Keep in mind all of this only matters if/when someone challenges an agency’s new rule on the grounds that the rule lies outside the agency’s statutory authority as granted by Congress. I’m not certain we’ll see agencies change their behavior all that much in the near future. Regulators can still propose and finalize new rules the same way they always have. They may not plan to rely on Chevron deference anymore, but they have many other ways to justify making a new regulation. Regardless, in the post-Chevron world, some subset of these new rules might be susceptible to legal challenges in ways they previously weren’t.
Of course, those challenges will take a while to move through the judicial process. Eventually, courts will likely devise some new judicial doctrine to use when deciding whether an agency’s argument is correct or a plaintiff’s argument is. Maybe courts will simply rely on the merits of the arguments of each side in each case, which I think is basically the same as steps 3 – 5 of Kisor. The important parts, in my interpretation, of the Kisor decision are: the court must engage in “an independent inquiry into whether the character and context of the agency interpretation entitles it to controlling weight” and the agency’s regulatory interpretation must reflect “fair and considered judgment.” Maybe courts will settle on some new two- or three-part test that relies upon expert witness economists testifying about the costs and benefits of the agency’s regulation.
I’m kidding – that certainly won’t happen. Chevron deference is about interpreting Congressional statutes and gleaning Congressional intent from them. Economics, unfortunately, doesn’t have much a role to play in that. But economics will still have a potentially greater role than before, if agencies rely on their own analyses to justify making new rules rather than rely on interpretation of ambiguous statutes. For example, suppose an agency makes a new regulation based on its analysis predicting that the regulation would tremendously increase safety at minimal cost. Great! Except someone doesn’t believe the agency’s analysis, and challenges the regulation in court. Then at least part of the court case could become expert witness economists comparing their analyses to those of the agency.
Regulators are smart, however, when it comes to avoiding susceptibility to legal challenge. If an agency suspects that it cannot justify a new rule in court on economics grounds, I suspect it will find another way to accomplish its goal. For example, by issuing guidance instead of a rule, or by relying on interpretation of existing regulations to create a new rule rather than on interpretation of ambiguous statutes.

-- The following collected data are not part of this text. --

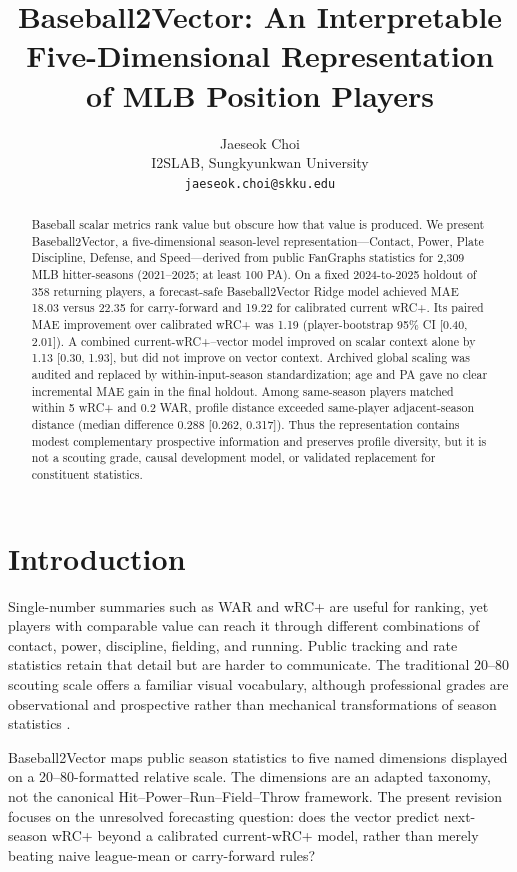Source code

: \documentclass[10pt,twocolumn,letterpaper]{article}
\title{Baseball2Vector: An Interpretable Five-Dimensional Representation of MLB Position Players}
\author{Jaeseok Choi\\I2SLAB, Sungkyunkwan University\\\texttt{jaeseok.choi@skku.edu}}
\date{}
\begin{document}
\maketitle

\begin{abstract}
Baseball scalar metrics rank value but obscure how that value is produced. We present Baseball2Vector, a five-dimensional season-level representation---Contact, Power, Plate Discipline, Defense, and Speed---derived from public FanGraphs statistics for 2,309 MLB hitter-seasons (2021--2025; at least 100 PA). On a fixed 2024-to-2025 holdout of 358 returning players, a forecast-safe Baseball2Vector Ridge model achieved MAE 18.03 versus 22.35 for carry-forward and 19.22 for calibrated current wRC+. Its paired MAE improvement over calibrated wRC+ was 1.19 (player-bootstrap 95\% CI [0.40, 2.01]). A combined current-wRC+--vector model improved on scalar context alone by 1.13 [0.30, 1.93], but did not improve on vector context. Archived global scaling was audited and replaced by within-input-season standardization; age and PA gave no clear incremental MAE gain in the final holdout. Among same-season players matched within 5 wRC+ and 0.2 WAR, profile distance exceeded same-player adjacent-season distance (median difference 0.288 [0.262, 0.317]). Thus the representation contains modest complementary prospective information and preserves profile diversity, but it is not a scouting grade, causal development model, or validated replacement for constituent statistics.
\end{abstract}

\section{Introduction}
Single-number summaries such as WAR and wRC+ are useful for ranking, yet players with comparable value can reach it through different combinations of contact, power, discipline, fielding, and running. Public tracking and rate statistics retain that detail but are harder to communicate. The traditional 20--80 scouting scale offers a familiar visual vocabulary, although professional grades are observational and prospective rather than mechanical transformations of season statistics \cite{mcdaniel2014}.

Baseball2Vector maps public season statistics to five named dimensions displayed on a 20--80-formatted relative scale. The dimensions are an adapted taxonomy, not the canonical Hit--Power--Run--Field--Throw framework. The present revision focuses on the unresolved forecasting question: does the vector predict next-season wRC+ beyond a calibrated current-wRC+ model, rather than merely beating naive league-mean or carry-forward rules?
\end{document}

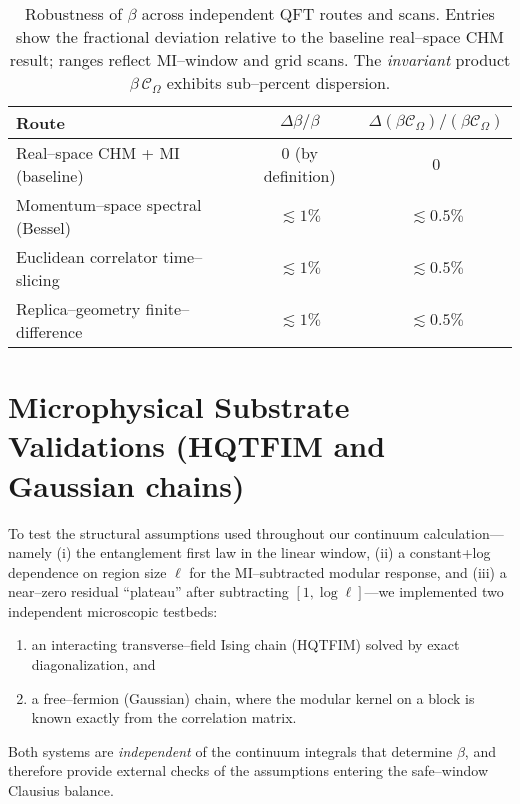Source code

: \documentclass[aps,prd,onecolumn,superscriptaddress,nofootinbib]{revtex4-2}
\begin{document}
\begin{table}[h]
\centering
\caption{Robustness of $\beta$ across independent QFT routes and scans. Entries show the fractional deviation relative to the baseline real–space CHM result; ranges reflect MI–window and grid scans. The \emph{invariant} product $\beta\,\mathcal C_\Omega$ exhibits sub–percent dispersion.}
\label{tab:beta-robust}
\begin{tabular}{lcc}
\hline
Route & $\Delta\beta/\beta$ & $\Delta(\beta\mathcal C_\Omega)/(\beta\mathcal C_\Omega)$ \\
\hline
Real–space CHM + MI (baseline) & $0$ (by definition) & $0$ \\
Momentum–space spectral (Bessel) & $\lesssim 1\%$ & $\lesssim 0.5\%$ \\
Euclidean correlator time–slicing & $\lesssim 1\%$ & $\lesssim 0.5\%$ \\
Replica–geometry finite–difference  & $\lesssim 1\%$ & $\lesssim 0.5\%$ \\
\hline
\end{tabular}
\end{table}

\section{Microphysical Substrate Validations (HQTFIM and Gaussian chains)}
\label{sec:substrate-validations}
To test the structural assumptions used throughout our continuum calculation—namely (i) the entanglement first law in the linear window, (ii) a constant+log dependence on region size $\ell$ for the MI–subtracted modular response, and (iii) a near–zero residual ``plateau'' after subtracting $[1,\log\ell]$—we implemented two independent microscopic testbeds:
\begin{enumerate}[leftmargin=1.3em,label=(\alph*)]
\item an interacting transverse–field Ising chain (HQTFIM) solved by exact diagonalization, and
\item a free–fermion (Gaussian) chain, where the modular kernel on a block is known exactly from the correlation matrix.
\end{enumerate}
Both systems are \emph{independent} of the continuum integrals that determine $\beta$, and therefore provide external checks of the assumptions entering the safe–window Clausius balance.
\end{document}
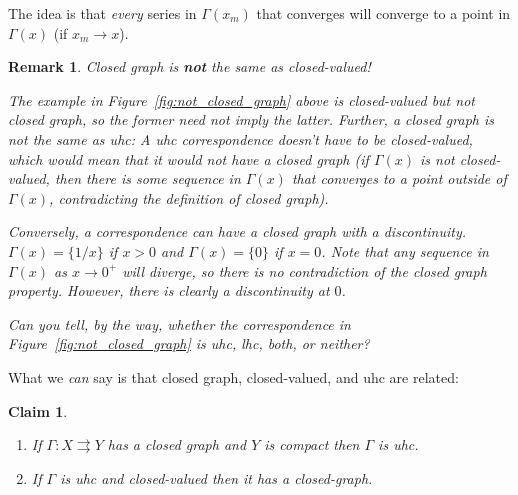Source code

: \documentclass{article}
\newcommand{\toto}{\rightrightarrows}
\theoremstyle{mythm}
\newtheorem{claim}{Claim}
\theoremstyle{mydef}
\newtheorem{remark}{Remark}
\begin{document}
The idea is that \textit{every} series in $\Gamma(x_m)$ that converges will converge to a point in $\Gamma(x)$ (if $x_m \to x$).
\begin{remark}
  Closed graph is \textbf{not} the same as closed-valued!

  The example in Figure~\ref{fig:not_closed_graph} above is closed-valued but not closed graph, so the former need not imply the latter. Further, a closed graph is not the same as uhc: A uhc correspondence doesn't have to be closed-valued, which would mean that it would not have a closed graph (if $\Gamma(x)$ is not closed-valued, then there is some sequence in $\Gamma(x)$ that converges to a point outside of $\Gamma(x)$, contradicting the definition of closed graph).

  Conversely, a correspondence can have a closed graph with a discontinuity. $\Gamma(x) = \{1/x\}$ if $x > 0$ and $\Gamma(x) = \{0\}$ if $x = 0$. Note that any sequence in $\Gamma(x)$ as $x \to 0^+$ will diverge, so there is no contradiction of the closed graph property. However, there is clearly a discontinuity at $0$.


  Can you tell, by the way, whether the correspondence in Figure~\ref{fig:not_closed_graph} is uhc, lhc, both, or neither?
\end{remark}

What we \textit{can} say is that closed graph, closed-valued, and uhc are related:
\begin{claim}
  \begin{enumerate}
    \item If $\Gamma: X \toto Y$ has a closed graph and $Y$ is compact then $\Gamma$ is uhc.

    \item If $\Gamma$ is uhc and closed-valued then it has a closed-graph.
  \end{enumerate}
\end{claim}
\end{document}
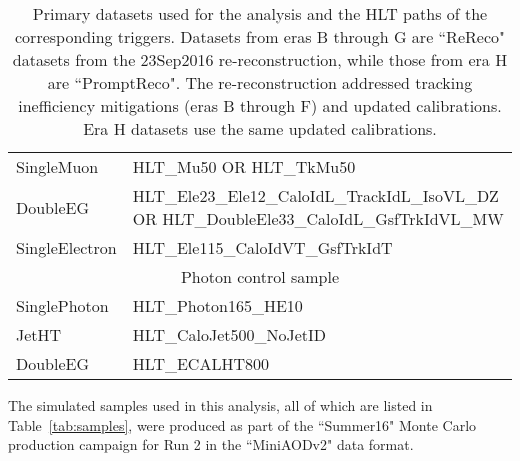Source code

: \begin{table}[!ht]
\begin{center}
{\begin{tabular}{|l|l|}
SingleMuon & HLT\_Mu50 OR HLT\_TkMu50\\
DoubleEG & HLT\_Ele23\_Ele12\_CaloIdL\_TrackIdL\_IsoVL\_DZ OR HLT\_DoubleEle33\_CaloIdL\_GsfTrkIdVL\_MW \\
SingleElectron & HLT\_Ele115\_CaloIdVT\_GsfTrkIdT \\
\hline
\multicolumn{2}{|c|}{Photon control sample} \\
\hline
SinglePhoton & HLT\_Photon165\_HE10 \\
JetHT & HLT\_CaloJet500\_NoJetID \\
DoubleEG & HLT\_ECALHT800 \\
\hline
\end{tabular}
}
\end{center}
\caption{\label{tab:datasets}Primary datasets used for the analysis and the HLT paths of the corresponding triggers. Datasets from eras B through G are ``ReReco" datasets from the 23Sep2016 re-reconstruction, while those from era H are ``PromptReco". The re-reconstruction addressed tracking inefficiency mitigations (eras B through F) and updated calibrations. Era H datasets use the same updated calibrations.}
\end{table}

The simulated samples used in this analysis, all of which are listed in Table~\ref{tab:samples}, were produced as part of the ``Summer16" Monte Carlo production campaign for Run 2 in the ``MiniAODv2" data format.

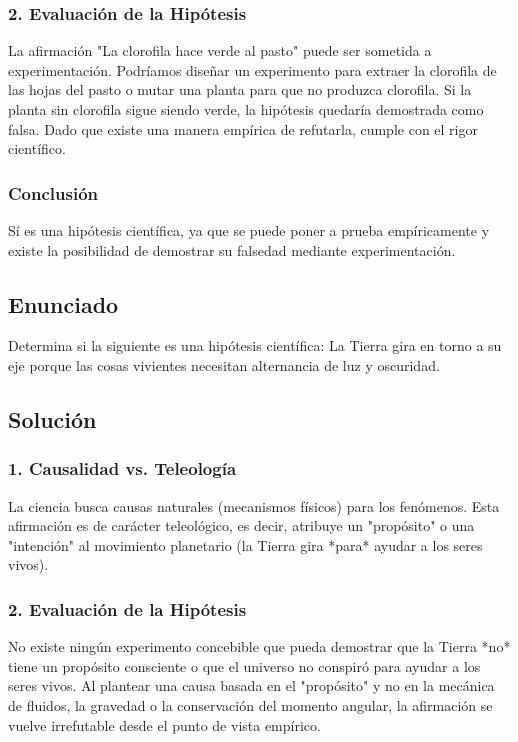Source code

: \documentclass[12pt, a4paper]{article}
\begin{document}
\subsubsection*{2. Evaluación de la Hipótesis}
La afirmación "La clorofila hace verde al pasto" puede ser sometida a experimentación. Podríamos diseñar un experimento para extraer la clorofila de las hojas del pasto o mutar una planta para que no produzca clorofila. Si la planta sin clorofila sigue siendo verde, la hipótesis quedaría demostrada como falsa. Dado que existe una manera empírica de refutarla, cumple con el rigor científico.

\subsubsection*{Conclusión}
Sí es una hipótesis científica, ya que se puede poner a prueba empíricamente y existe la posibilidad de demostrar su falsedad mediante experimentación.

\newpage

\subsection*{Enunciado}
Determina si la siguiente es una hipótesis científica: La Tierra gira en torno a su eje porque las cosas vivientes necesitan alternancia de luz y oscuridad.

\subsection*{Solución}

\subsubsection*{1. Causalidad vs. Teleología}
La ciencia busca causas naturales (mecanismos físicos) para los fenómenos. Esta afirmación es de carácter teleológico, es decir, atribuye un "propósito" o una "intención" al movimiento planetario (la Tierra gira *para* ayudar a los seres vivos). 

\subsubsection*{2. Evaluación de la Hipótesis}
No existe ningún experimento concebible que pueda demostrar que la Tierra *no* tiene un propósito consciente o que el universo no conspiró para ayudar a los seres vivos. Al plantear una causa basada en el "propósito" y no en la mecánica de fluidos, la gravedad o la conservación del momento angular, la afirmación se vuelve irrefutable desde el punto de vista empírico. 
\end{document}
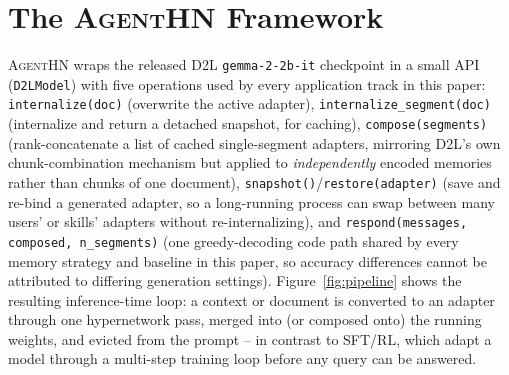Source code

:\documentclass[11pt]{article}
\newcommand{\DTL}{D2L}
\newcommand{\agenthn}{\textsc{AgentHN}}
\newcommand{\mt}[1]{\texttt{\small #1}}
\begin{document}
\section{The \agenthn{} Framework}
\label{sec:framework}

\agenthn{} wraps the released \DTL{} \mt{gemma-2-2b-it} checkpoint in a small API (\mt{D2LModel}) with five operations used by every application track in this paper: \mt{internalize(doc)} (overwrite the active adapter), \mt{internalize\_segment(doc)} (internalize and return a detached snapshot, for caching), \mt{compose(segments)} (rank-concatenate a list of cached single-segment adapters, mirroring \DTL{}'s own chunk-combination mechanism but applied to \emph{independently} encoded memories rather than chunks of one document), \mt{snapshot()}/\mt{restore(adapter)} (save and re-bind a generated adapter, so a long-running process can swap between many users' or skills' adapters without re-internalizing), and \mt{respond(messages, composed, n\_segments)} (one greedy-decoding code path shared by every memory strategy and baseline in this paper, so accuracy differences cannot be attributed to differing generation settings). Figure~\ref{fig:pipeline} shows the resulting inference-time loop: a context or document is converted to an adapter through one hypernetwork pass, merged into (or composed onto) the running weights, and evicted from the prompt -- in contrast to SFT/RL, which adapt a model through a multi-step training loop before any query can be answered.
\end{document}
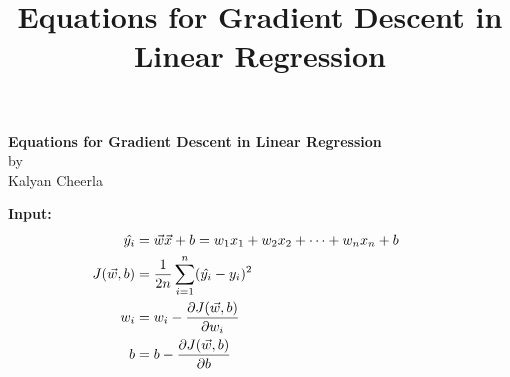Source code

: \documentclass[11pt]{article}
\begin{document}
\title{Equations for Gradient Descent in Linear Regression}

\begin{center}
    {\LARGE \bf Equations for Gradient Descent in Linear Regression}\\
    by\\
    {\large Kalyan Cheerla}
\end{center}

\textbf{Input:}
\begin{align}
    \hat{y_i} &= \vec{w}\vec{x}+b = w_1 x_1 + w_2 x_2 +\dots+ w_n x_n + b \\
    J(\vec{w}, b) &= \frac{1}{2n} \displaystyle\sum_{i=1}^{n} (\hat{y_i} - y_i)^2 \\
    w_i &= w_i - \frac{\partial{J(\vec{w}, b)}}{\partial{w_i}} \\
    b &= b - \frac{\partial{J(\vec{w}, b)}}{\partial{b}} \notag &&
\end{align}
\end{document}
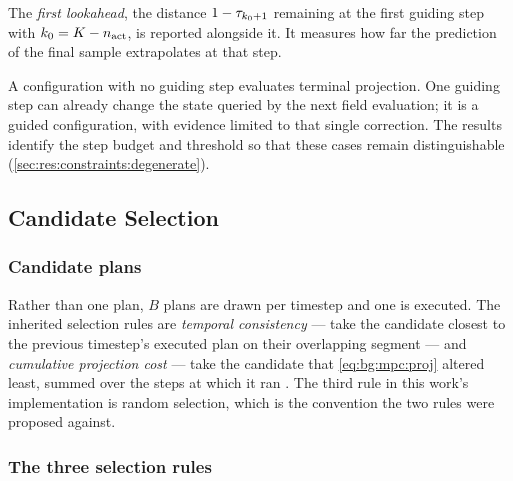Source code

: The \emph{first lookahead}, the distance $1-\ftime_{k_{0}+1}$ remaining at the first guiding step with
$k_{0} = \nfe - n\sidx{act}$, is reported alongside it. It measures how far the prediction of the final
sample extrapolates at that step.

A configuration with no guiding step evaluates terminal projection. One guiding step can already
change the state queried by the next field evaluation; it is a guided configuration, with evidence
limited to that single correction. The results identify the step budget and threshold so that these
cases remain distinguishable (\autoref{sec:res:constraints:degenerate}).

\subsection{Candidate Selection}\label{sec:method:selection}

\subsubsection*{Candidate plans}

Rather than one plan, $B$ plans are drawn per timestep and one is executed. The inherited
selection rules are \emph{temporal consistency} --- take the candidate closest to the previous
timestep's executed plan on their overlapping segment --- and \emph{cumulative projection
cost} --- take the candidate that \eqref{eq:bg:mpc:proj} altered least, summed over the steps
at which it ran \parencite[Sec.~5.4]{romer2025diffusion}. The third rule in this work's implementation is random selection,
which is the convention the two rules were proposed against.

\subsubsection*{The three selection rules}

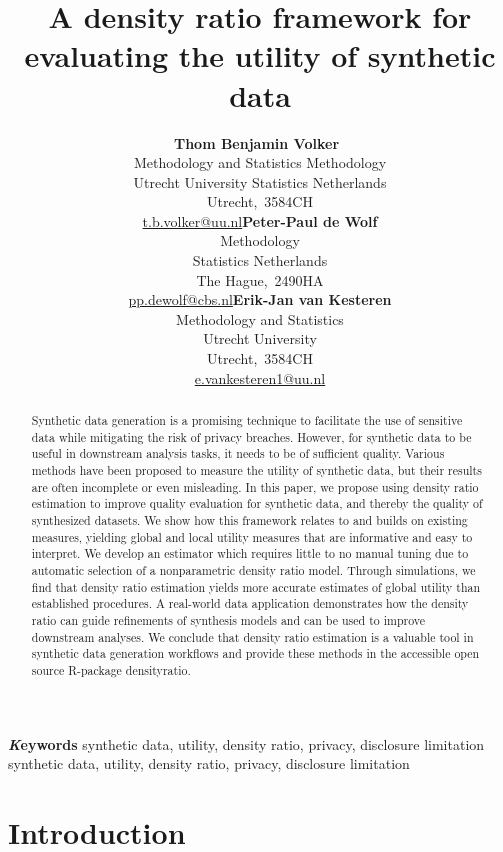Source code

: \documentclass[
]{article}
\title{A density ratio framework for evaluating the utility of synthetic
data}
\author{\textbf{Thom Benjamin
Volker}~\orcidlink{0000-0002-2408-7820}\\Methodology and Statistics
\textbar{} Methodology\\Utrecht University \textbar{} Statistics
Netherlands\\Utrecht,\ 3584CH\\\href{mailto:t.b.volker@uu.nl}{t.b.volker@uu.nl}\asep\textbf{Peter-Paul
de Wolf}\\Methodology\\Statistics Netherlands\\The
Hague,\ 2490HA\\\href{mailto:pp.dewolf@cbs.nl}{pp.dewolf@cbs.nl}\asep\textbf{Erik-Jan
van Kesteren}\\Methodology and Statistics\\Utrecht
University\\Utrecht,\ 3584CH\\\href{mailto:e.vankesteren1@uu.nl}{e.vankesteren1@uu.nl}}
\date{}
\begin{document}
\maketitle
\begin{abstract}
Synthetic data generation is a promising technique to facilitate the use
of sensitive data while mitigating the risk of privacy breaches.
However, for synthetic data to be useful in downstream analysis tasks,
it needs to be of sufficient quality. Various methods have been proposed
to measure the utility of synthetic data, but their results are often
incomplete or even misleading. In this paper, we propose using density
ratio estimation to improve quality evaluation for synthetic data, and
thereby the quality of synthesized datasets. We show how this framework
relates to and builds on existing measures, yielding global and local
utility measures that are informative and easy to interpret. We develop
an estimator which requires little to no manual tuning due to automatic
selection of a nonparametric density ratio model. Through simulations,
we find that density ratio estimation yields more accurate estimates of
global utility than established procedures. A real-world data
application demonstrates how the density ratio can guide refinements of
synthesis models and can be used to improve downstream analyses. We
conclude that density ratio estimation is a valuable tool in synthetic
data generation workflows and provide these methods in the accessible
open source R-package densityratio.
\end{abstract}
{\bfseries \emph Keywords}
\def\sep{\textbullet\ }
synthetic data, utility, density ratio, privacy, disclosure
limitation \sep 
synthetic data, utility, density ratio, privacy, disclosure limitation



\section{Introduction}\label{introduction}

\linespread{1}

\linespread{2}
\end{document}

Over the next few years, we’ll get to watch how challenges to new rules lead to new strategies by the agencies, and observe whether courts permit those new justifications under some new judicial doctrine. Ideally, each case will have to be argued on its own merits, and that could indeed become the new norm. Or it could be resurrected in some other form – one could certainly envision other forms of judicial deference that create more uncertainty about whether a regulation will or won’t withstand legal challenge. I’m not sure such an outcome would be better than Chevron was. Regulatory uncertainty can be an economic vampire, by sidelining business investment until firms have a better idea of whether their investments will be vulnerable to new regulations.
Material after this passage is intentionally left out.